───── Task input
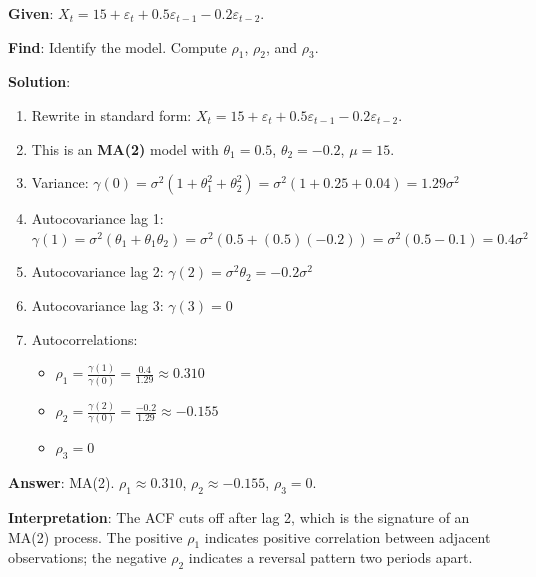 \documentclass[11pt,a4paper]{article}
\begin{document}
\begin{tcolorbox}[colback=blue!5!white,colframe=blue!75!black,title=\textbf{Worked Example 4: MA(2) Autocorrelation and Identification}]
\textbf{Given}: $X_t = 15 + \varepsilon_t + 0.5\varepsilon_{t-1} - 0.2\varepsilon_{t-2}$.

\textbf{Find}: Identify the model. Compute $\rho_1$, $\rho_2$, and $\rho_3$.

\textbf{Solution}:
\begin{enumerate}
    \item Rewrite in standard form: $X_t = 15 + \varepsilon_t + 0.5\varepsilon_{t-1} - 0.2\varepsilon_{t-2}$.
    \item This is an \textbf{MA(2)} model with $\theta_1 = 0.5$, $\theta_2 = -0.2$, $\mu = 15$.
    \item Variance: $\gamma(0) = \sigma^2(1 + \theta_1^2 + \theta_2^2) = \sigma^2(1 + 0.25 + 0.04) = 1.29\sigma^2$
    \item Autocovariance lag 1: $\gamma(1) = \sigma^2(\theta_1 + \theta_1\theta_2) = \sigma^2(0.5 + (0.5)(-0.2)) = \sigma^2(0.5 - 0.1) = 0.4\sigma^2$
    \item Autocovariance lag 2: $\gamma(2) = \sigma^2 \theta_2 = -0.2\sigma^2$
    \item Autocovariance lag 3: $\gamma(3) = 0$
    \item Autocorrelations:
    \begin{itemize}
        \item $\rho_1 = \frac{\gamma(1)}{\gamma(0)} = \frac{0.4}{1.29} \approx 0.310$
        \item $\rho_2 = \frac{\gamma(2)}{\gamma(0)} = \frac{-0.2}{1.29} \approx -0.155$
        \item $\rho_3 = 0$
    \end{itemize}
\end{enumerate}
\textbf{Answer}: MA(2). $\rho_1 \approx 0.310$, $\rho_2 \approx -0.155$, $\rho_3 = 0$.

\textbf{Interpretation}: The ACF cuts off after lag 2, which is the signature of an MA(2) process. The positive $\rho_1$ indicates positive correlation between adjacent observations; the negative $\rho_2$ indicates a reversal pattern two periods apart.
\end{tcolorbox}
\end{document}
──────────
Brief | Scan the material and collect every line that contains "sigma".

Your response |
    \item Variance: $\gamma(0) = \sigma^2(1 + \theta_1^2 + \theta_2^2) = \sigma^2(1 + 0.25 + 0.04) = 1.29\sigma^2$
    \item Autocovariance lag 1: $\gamma(1) = \sigma^2(\theta_1 + \theta_1\theta_2) = \sigma^2(0.5 + (0.5)(-0.2)) = \sigma^2(0.5 - 0.1) = 0.4\sigma^2$
    \item Autocovariance lag 2: $\gamma(2) = \sigma^2 \theta_2 = -0.2\sigma^2$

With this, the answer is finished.